Skip high-calorie beverages with little to no nutritional value and grab a glass (or two) of water instead. This means forgoing flavored lattes, dessert coffees, artificially sweetened juices, sweet tea, alcohol and soda.

Water not only helps keep your body hydrated and functioning optimally, but it also helps continually flush your system and can help boost your metabolism.

Drink a full glass of water about 30 minutes before a meal to help prevent overeating and continue to drink water throughout the day.

Many times, the hunger and thirst signals to your brain can feel similar. So when you feel like snacking, drink a glass of water before noshing.

Clean up your Diet

Some things should be avoided at all costs.

At the top of the list, of course, is alcohol. The other main things are high-fructose corn syrup, saturated fats and trans fats. It seems like most food manufacturers are getting better at omitting those from their products, though.

I target breads and pasta as carb sources of which to steer clear. Literally, when I am dieting, my only two carb sources are oatmeal and brown rice. For variety, choose red potatoes or sweet potatoes.

It’s true what they say, you can’t out-exercise a bad diet.

And abs are made in the kitchen.

So the first step to any fat-loss plan starts with improving your diet. First, cut out processed foods, fake sugars and refined carbs. That means cutting out the cakes, cookies, ice cream, deep-fried foods and candy.

Next, add more foods to your diet with low-energy density. Said more simply, include fruits, vegetables, leafy greens, whole grains, lean meats and fish in your diet.

To help make grocery shopping easier, try primarily shopping the perimeter of the store where they keep the fresh produce and meat counter.

Eat More Protein

Of course you know that protein’s essential for a slimmer you and essential for losing belly fat—you couldn’t have made it through the Paleo and South Beach crazes without hearing all about it. But here’s why protein really needs to play a prime roll on your plate:

Your body starts to produce more insulin as you age, since your muscle and fat cells aren’t responding to it properly.

And insulin promotes fat storage, especially around your belly.

A diet high in protein may protect you against insulin resistance. One easy way to up your intake is to add organic whey protein to your smoothies, meals, or snacks.

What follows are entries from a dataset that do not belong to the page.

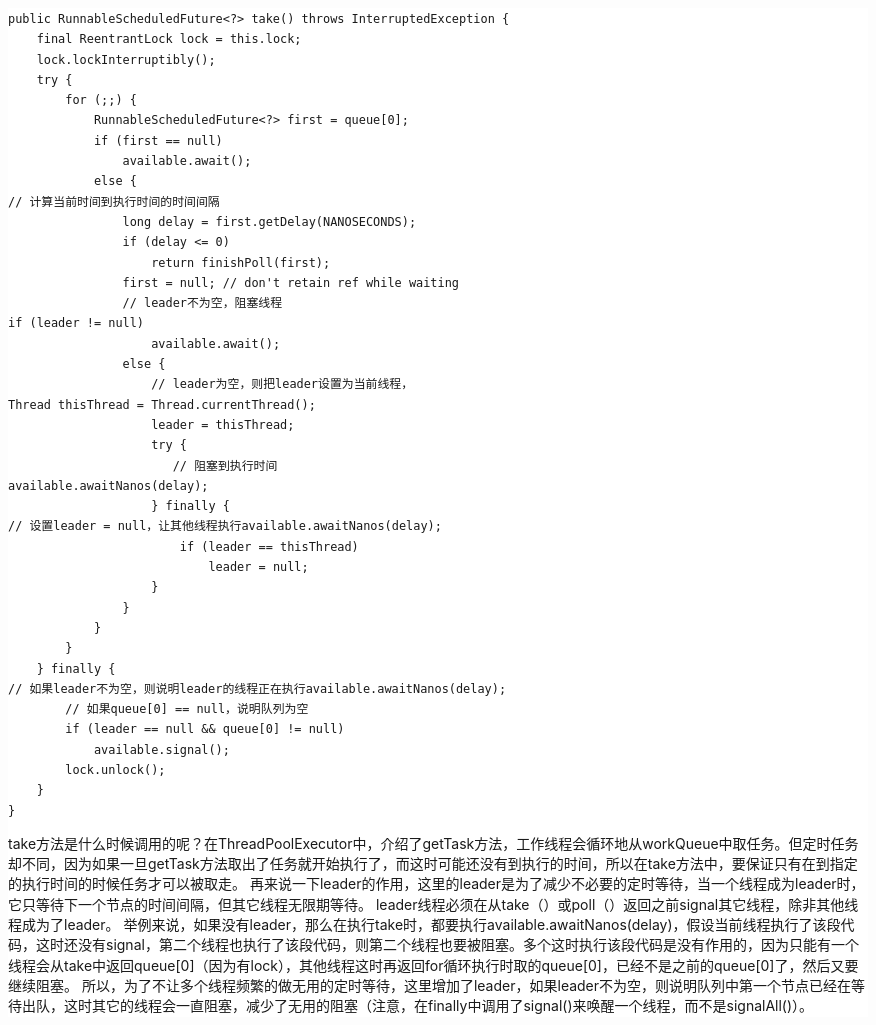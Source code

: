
 ```
public RunnableScheduledFuture<?> take() throws InterruptedException {
    final ReentrantLock lock = this.lock;
    lock.lockInterruptibly();
    try {
        for (;;) {
            RunnableScheduledFuture<?> first = queue[0];
            if (first == null)
                available.await();
            else {
// 计算当前时间到执行时间的时间间隔
                long delay = first.getDelay(NANOSECONDS);
                if (delay <= 0)
                    return finishPoll(first);
                first = null; // don't retain ref while waiting
                // leader不为空，阻塞线程
if (leader != null)
                    available.await();
                else {
                    // leader为空，则把leader设置为当前线程，
Thread thisThread = Thread.currentThread();
                    leader = thisThread;
                    try {
                       // 阻塞到执行时间 
available.awaitNanos(delay);
                    } finally {
// 设置leader = null，让其他线程执行available.awaitNanos(delay);
                        if (leader == thisThread)
                            leader = null;
                    }
                }
            }
        }
    } finally {
// 如果leader不为空，则说明leader的线程正在执行available.awaitNanos(delay);
        // 如果queue[0] == null，说明队列为空
        if (leader == null && queue[0] != null)
            available.signal();
        lock.unlock();
    }
}
```







take方法是什么时候调用的呢？在ThreadPoolExecutor中，介绍了getTask方法，工作线程会循环地从workQueue中取任务。但定时任务却不同，因为如果一旦getTask方法取出了任务就开始执行了，而这时可能还没有到执行的时间，所以在take方法中，要保证只有在到指定的执行时间的时候任务才可以被取走。
再来说一下leader的作用，这里的leader是为了减少不必要的定时等待，当一个线程成为leader时，它只等待下一个节点的时间间隔，但其它线程无限期等待。 leader线程必须在从take（）或poll（）返回之前signal其它线程，除非其他线程成为了leader。
举例来说，如果没有leader，那么在执行take时，都要执行available.awaitNanos(delay)，假设当前线程执行了该段代码，这时还没有signal，第二个线程也执行了该段代码，则第二个线程也要被阻塞。多个这时执行该段代码是没有作用的，因为只能有一个线程会从take中返回queue[0]（因为有lock），其他线程这时再返回for循环执行时取的queue[0]，已经不是之前的queue[0]了，然后又要继续阻塞。
所以，为了不让多个线程频繁的做无用的定时等待，这里增加了leader，如果leader不为空，则说明队列中第一个节点已经在等待出队，这时其它的线程会一直阻塞，减少了无用的阻塞（注意，在finally中调用了signal()来唤醒一个线程，而不是signalAll()）。
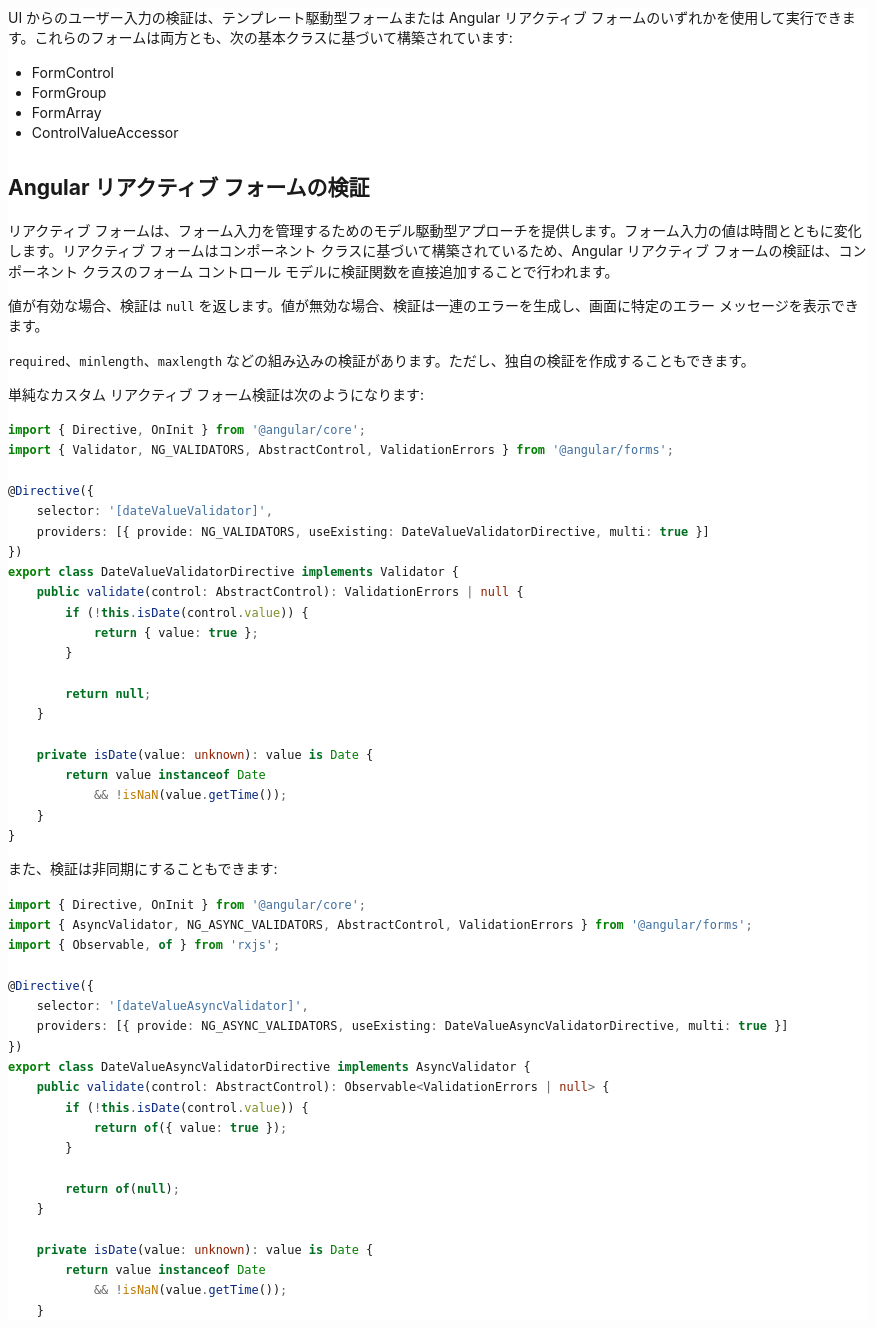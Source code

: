 UI からのユーザー入力の検証は、テンプレート駆動型フォームまたは Angular リアクティブ フォームのいずれかを使用して実行できます。これらのフォームは両方とも、次の基本クラスに基づいて構築されています:
* FormControl
* FormGroup
* FormArray  
* ControlValueAccessor

## Angular リアクティブ フォームの検証
リアクティブ フォームは、フォーム入力を管理するためのモデル駆動型アプローチを提供します。フォーム入力の値は時間とともに変化します。リアクティブ フォームはコンポーネント クラスに基づいて構築されているため、Angular リアクティブ フォームの検証は、コンポーネント クラスのフォーム コントロール モデルに検証関数を直接追加することで行われます。  

値が有効な場合、検証は `null` を返します。値が無効な場合、検証は一連のエラーを生成し、画面に特定のエラー メッセージを表示できます。

`required`、`minlength`、`maxlength` などの組み込みの検証があります。ただし、独自の検証を作成することもできます。

単純なカスタム リアクティブ フォーム検証は次のようになります:
```typescript
import { Directive, OnInit } from '@angular/core';
import { Validator, NG_VALIDATORS, AbstractControl, ValidationErrors } from '@angular/forms';

@Directive({
    selector: '[dateValueValidator]',
    providers: [{ provide: NG_VALIDATORS, useExisting: DateValueValidatorDirective, multi: true }]
})
export class DateValueValidatorDirective implements Validator {
    public validate(control: AbstractControl): ValidationErrors | null {
        if (!this.isDate(control.value)) {
            return { value: true };
        }

        return null;
    }

    private isDate(value: unknown): value is Date {
        return value instanceof Date
            && !isNaN(value.getTime());
    }
}
```

また、検証は非同期にすることもできます:
```typescript
import { Directive, OnInit } from '@angular/core';
import { AsyncValidator, NG_ASYNC_VALIDATORS, AbstractControl, ValidationErrors } from '@angular/forms';
import { Observable, of } from 'rxjs';

@Directive({
    selector: '[dateValueAsyncValidator]',
    providers: [{ provide: NG_ASYNC_VALIDATORS, useExisting: DateValueAsyncValidatorDirective, multi: true }]
})
export class DateValueAsyncValidatorDirective implements AsyncValidator {
    public validate(control: AbstractControl): Observable<ValidationErrors | null> {
        if (!this.isDate(control.value)) {
            return of({ value: true });
        }

        return of(null);
    }

    private isDate(value: unknown): value is Date {
        return value instanceof Date
            && !isNaN(value.getTime());
    }
```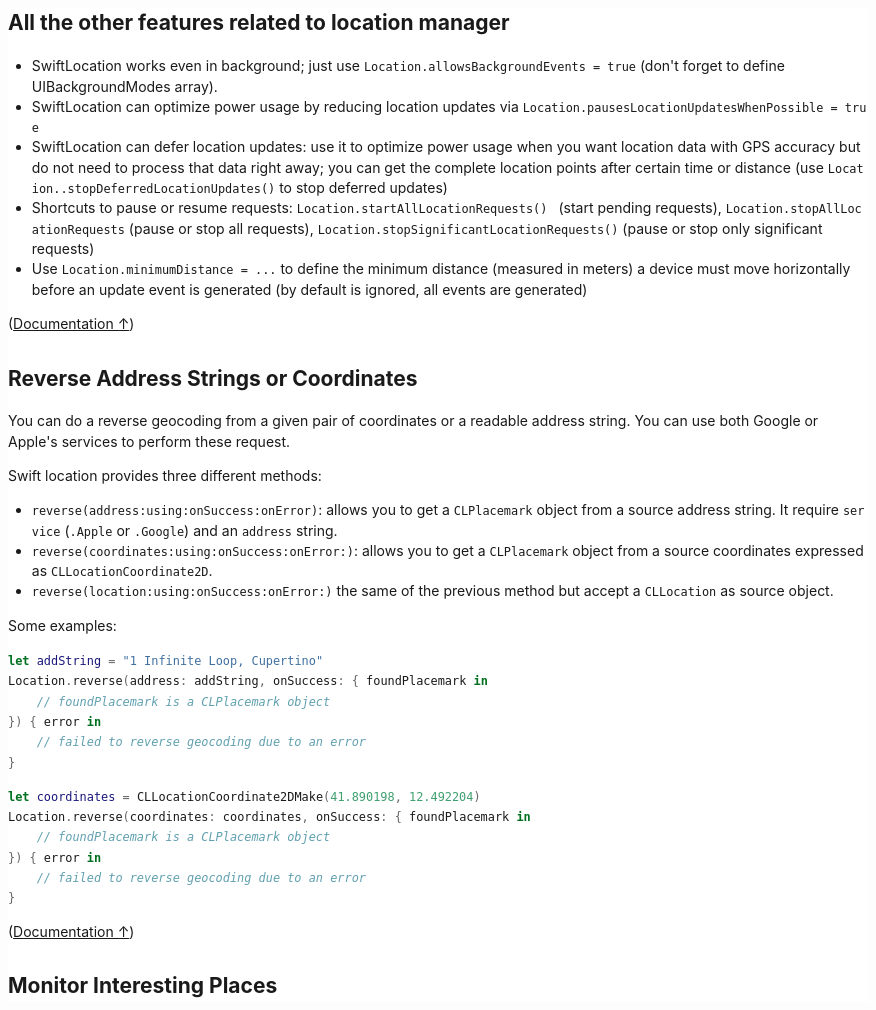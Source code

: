 ## All the other features related to location manager

- SwiftLocation works even in background; just use ```Location.allowsBackgroundEvents = true``` (don't forget to define UIBackgroundModes array).
- SwiftLocation can optimize power usage by reducing location updates via ```Location.pausesLocationUpdatesWhenPossible = true```
- SwiftLocation can defer location updates: use it to optimize power usage when you want location data with GPS accuracy but do not need to process that data right away; you can get the complete location points after certain time or distance (use ```Location..stopDeferredLocationUpdates()``` to stop deferred updates)
- Shortcuts to pause or resume requests: ```Location.startAllLocationRequests() ``` (start pending requests), ```Location.stopAllLocationRequests``` (pause or stop all requests), ```Location.stopSignificantLocationRequests()``` (pause or stop only significant requests)
- Use ```Location.minimumDistance = ...``` to define the minimum distance (measured in meters) a device must move horizontally before an update event is generated (by default is ignored, all events are generated)

([Documentation ↑](#documentation))
<a name="reverseAddressSaample" />
## Reverse Address Strings or Coordinates

You can do a reverse geocoding from a given pair of coordinates or a readable address string. You can use both Google or Apple's services to perform these request.

Swift location provides three different methods:

* ```reverse(address:using:onSuccess:onError)```: allows you to get a ```CLPlacemark``` object from a source address string. It require ```service``` (```.Apple``` or ```.Google```) and an ```address``` string.
* ```reverse(coordinates:using:onSuccess:onError:)```: allows you to get a ```CLPlacemark``` object from a source coordinates expressed as ```CLLocationCoordinate2D```.
* ```reverse(location:using:onSuccess:onError:)``` the same of the previous method but accept a ```CLLocation``` as source object.

Some examples:

```swift
let addString = "1 Infinite Loop, Cupertino"
Location.reverse(address: addString, onSuccess: { foundPlacemark in
	// foundPlacemark is a CLPlacemark object
}) { error in
	// failed to reverse geocoding due to an error
}
```
```swift
let coordinates = CLLocationCoordinate2DMake(41.890198, 12.492204)
Location.reverse(coordinates: coordinates, onSuccess: { foundPlacemark in
	// foundPlacemark is a CLPlacemark object
}) { error in
	// failed to reverse geocoding due to an error
}
```
([Documentation ↑](#documentation))
<a name="interestingVisitsSample" />
## Monitor Interesting Places
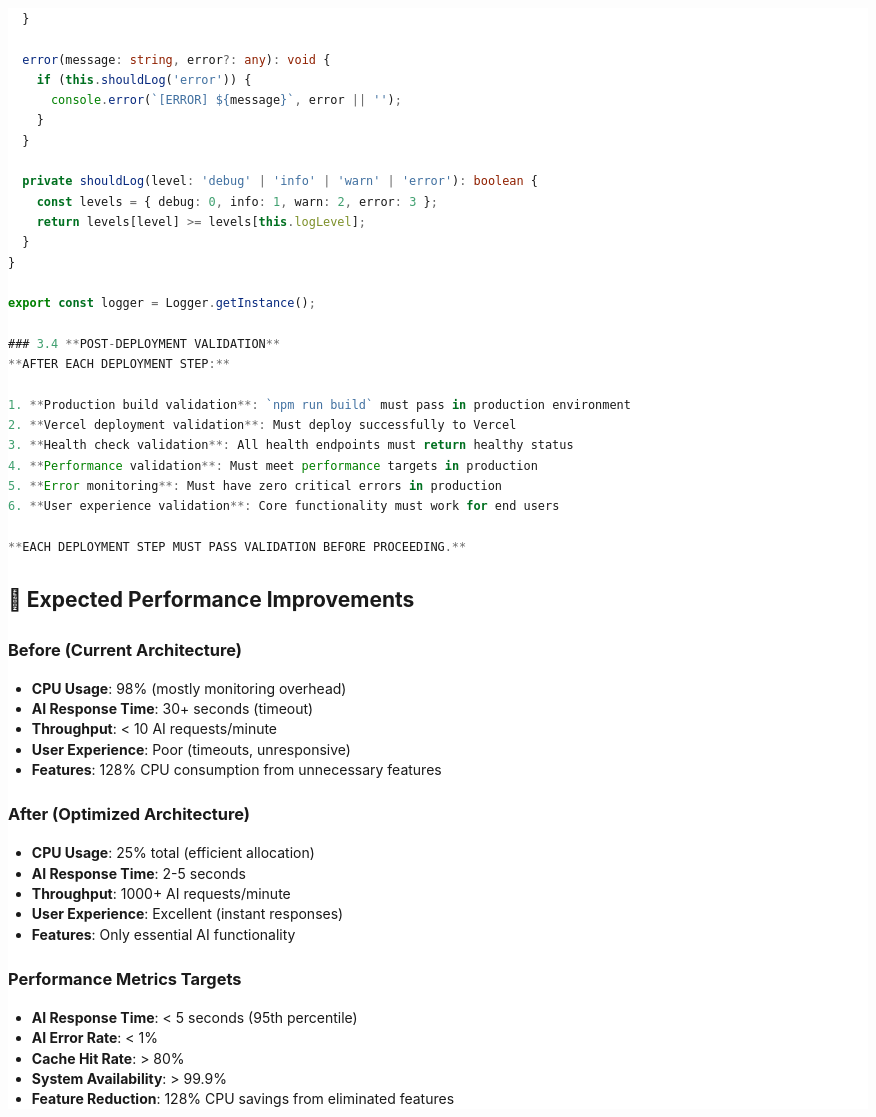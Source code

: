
 ```typescript
  }

  error(message: string, error?: any): void {
    if (this.shouldLog('error')) {
      console.error(`[ERROR] ${message}`, error || '');
    }
  }

  private shouldLog(level: 'debug' | 'info' | 'warn' | 'error'): boolean {
    const levels = { debug: 0, info: 1, warn: 2, error: 3 };
    return levels[level] >= levels[this.logLevel];
  }
}

export const logger = Logger.getInstance();

### 3.4 **POST-DEPLOYMENT VALIDATION**
**AFTER EACH DEPLOYMENT STEP:**

1. **Production build validation**: `npm run build` must pass in production environment
2. **Vercel deployment validation**: Must deploy successfully to Vercel
3. **Health check validation**: All health endpoints must return healthy status
4. **Performance validation**: Must meet performance targets in production
5. **Error monitoring**: Must have zero critical errors in production
6. **User experience validation**: Core functionality must work for end users

**EACH DEPLOYMENT STEP MUST PASS VALIDATION BEFORE PROCEEDING.**
```

## 🎯 Expected Performance Improvements

### Before (Current Architecture)
- **CPU Usage**: 98% (mostly monitoring overhead)
- **AI Response Time**: 30+ seconds (timeout)
- **Throughput**: < 10 AI requests/minute
- **User Experience**: Poor (timeouts, unresponsive)
- **Features**: 128% CPU consumption from unnecessary features

### After (Optimized Architecture)
- **CPU Usage**: 25% total (efficient allocation)
- **AI Response Time**: 2-5 seconds
- **Throughput**: 1000+ AI requests/minute
- **User Experience**: Excellent (instant responses)
- **Features**: Only essential AI functionality

### Performance Metrics Targets
- **AI Response Time**: < 5 seconds (95th percentile)
- **AI Error Rate**: < 1%
- **Cache Hit Rate**: > 80%
- **System Availability**: > 99.9%
- **Feature Reduction**: 128% CPU savings from eliminated features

You can also meal prep these protein-packed recipes that will actually last all week.

In one study, obese women who followed a diet for eight weeks that was roughly 30% protein, 40% carbs, and 30% fat lost significantly more fat—including visceral pudge—than women who stuck to a plan that was 16% protein, 55% carbs, and 26% fat.

Vitamin C

When you’re under extreme stress, you secrete more cortisol hormone. Vitamin C helps balance the cortisol spikes that happen to you under this stress.

Besides being a good way to counteract a cold, Vitamin C is also essential for making carnitine, a compound used by the body to turn fat into fuel, making this vitamin your fat burning friend.

If you’re going through an emotional crisis, stress from work, or a bad eating splurge, increase your vitamin C – it’ll help counteract the negative side effects. Try bell peppers, kale or kiwi fruits. 

Slowing down your breath

This is a very simple method that you can use even when you’re in the midst of doing something else. Whenever you notice you’re feeling tense and uptight check and see how you’re breathing.

Most people under stress either alternate holding their breath with short breaths, or take rapid shallow breaths.

After you become aware of your own breathing, consciously relax your belly and slow down the breathing.

This works best if you focus on slowing down the exhalation rather than your inhalation. With each exhalation you can say to yourself “slow down”. That is all there is to it- Simple but surprisingly effective.